If you are referring to the links, those are right if you select the right branch.

I’m not sure why people constantly go to the full build, if you see the pattern in the doc that leads to that, please feel free to open an issue / send a PR.

Should make no difference

Was you first virtualenv fresh, or an old one ? I got into that as well, with old virtualenv on a debian sid that gets upgraded regularly.

HI @lissyx,

this comments may look like the repeated one to the ones discussed earlier, forgive me for that.

But here are my observation-

  1. Newly trained language and acoustic model is working good the the data i trained.
  2. But when i recorded audio files for few sentences (10 sentences) and created i whole new language and acoustic model , it not giving good accuracy .(very poor accuracy).

i know there is bit of back-ground noise , but we were expecting to work on training files , and as it was new training so it was not using any previous files/checkout.

I tried changing following hyper-parameters -
test batch size- 1/2/3
dev batch size- 1/2/3
train batch size- 1/2/3
learning rate - 0.001/0.0001/0.0001/0.00001

wanted to check is , if need to really clean audio files to have literally zero background noise or there can be some training parameters that i need to play with to get it right?

Any suggestions please

Sorry, I don’t get the exact question here.

HI @lissyx

i was asking , does the deep-speech model 0.5.1 is expected to work only on clean data (i.e. audio clips made from text using online tool). or it world work on self recorded audio clips as well .( with very minimal noise).

Currently , i am able to make a POC where it it works good on clean data with new new language and acoustic model but it’s not working good on self recorded audio clips.

I have tried above mentioned hyper parameters.

Thanks!!!

It should work.

Devil lies in details. Please be explicit about “working good”, as well as “self-recorded audio clips”.

“working good” means getting 95%+ accuracy on training data audio clips.

“self-recorded audio clips”.- So we have replicated mozilla’s voice-web project in our organisation. I recorded audio clips using than than.

When used self recorded clips accuracy is very less , appx 20%.

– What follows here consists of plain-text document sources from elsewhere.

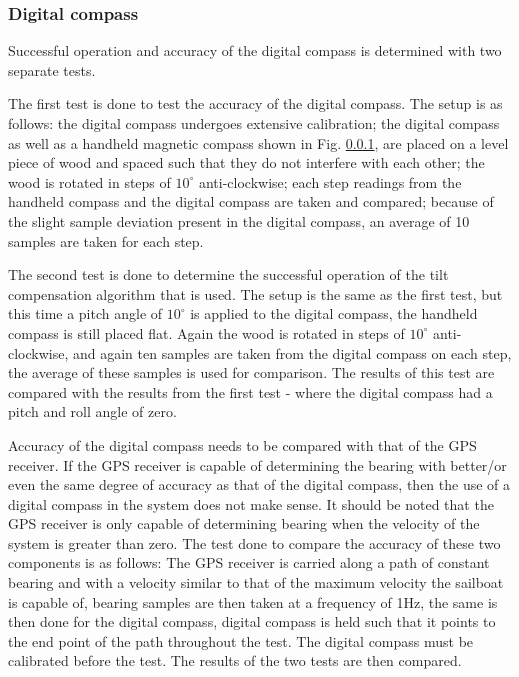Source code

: \subsubsection{Digital compass}
Successful operation and accuracy of the digital compass is determined with two separate tests. 

The first test is done to test the accuracy of the digital 
compass. The setup is as follows: the digital compass undergoes extensive calibration; the digital compass as well as a handheld magnetic compass shown 
in Fig. \ref{}, are placed on a level piece of wood and 
spaced such that they do not interfere with each other; the wood is rotated in steps of $10^{\circ}$ anti-clockwise; each step readings from the handheld 
compass and the digital compass are taken and compared; because of the slight sample deviation present in the digital compass, an average of 10 samples
are taken for each step. 

The second test is done to determine the successful operation of the tilt compensation algorithm that is used. The 
setup is the same as the first test, but this time a pitch angle of $10^{\circ}$ is applied to the digital compass, the handheld compass is still placed 
flat. Again the wood is rotated in steps of $10^{\circ}$ anti-clockwise, and again ten samples are taken from the digital compass on each step, the average
of these samples is used for comparison. The results of this test are compared with the results from the first test - where the digital compass had a pitch 
and roll angle of zero. 

Accuracy of the digital compass needs to be compared with that of the GPS receiver. If the GPS receiver is capable of determining the bearing with better/or 
even the same degree of accuracy as that of the digital compass, then the use of a digital compass in the 
system does not make sense. It should be noted that the GPS receiver is only capable of determining bearing when the velocity of the system is greater than
zero. The test done to compare the accuracy of these two components is as follows: The GPS receiver is carried along a path of constant bearing and with a 
velocity similar to that of the maximum velocity the sailboat is capable of, bearing samples are then taken at a frequency of 1Hz, the same is then done 
for the digital compass, digital compass is held such that it points to the end point of the path throughout 
the test. The digital compass must be calibrated before the test. The results of the two tests are then compared.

Ok, can you document better your workflow ?

What’s your accent ?

British English (Indian accent)

That alone can account for a big part of the difference :confused:

HI @lissyx

We have set-up voice web project locally .

  • I deleted all the English sentences text file from the repository.

  • added a text new text file with the following words/sentences. So that i get only these words on UI, when clicked on speak button.

laxmikant
deepak
smartek
smart bot hub
hello there
speech to text
welcome
great
dheeraj
one

  • recorded these words from UI interface.

  • Collected audio files from S3 and created a tsv file with required details .( We have a node JS script to perform this task).

  • used bin/import_cv2.py script to convert mp3 to wav and create a csv.

  • then used Deepspeech.py script to create a acoustic model.

Note: A language model was already created with same keywords using the steps listed in the above comment.

Thanks!!

Yeah , i have idea about that :frowning: .

I was hoping i would “work good” when purely trained on that accent . As the model would be first tested within the organisation with Indian accent. That’s why it is important for us.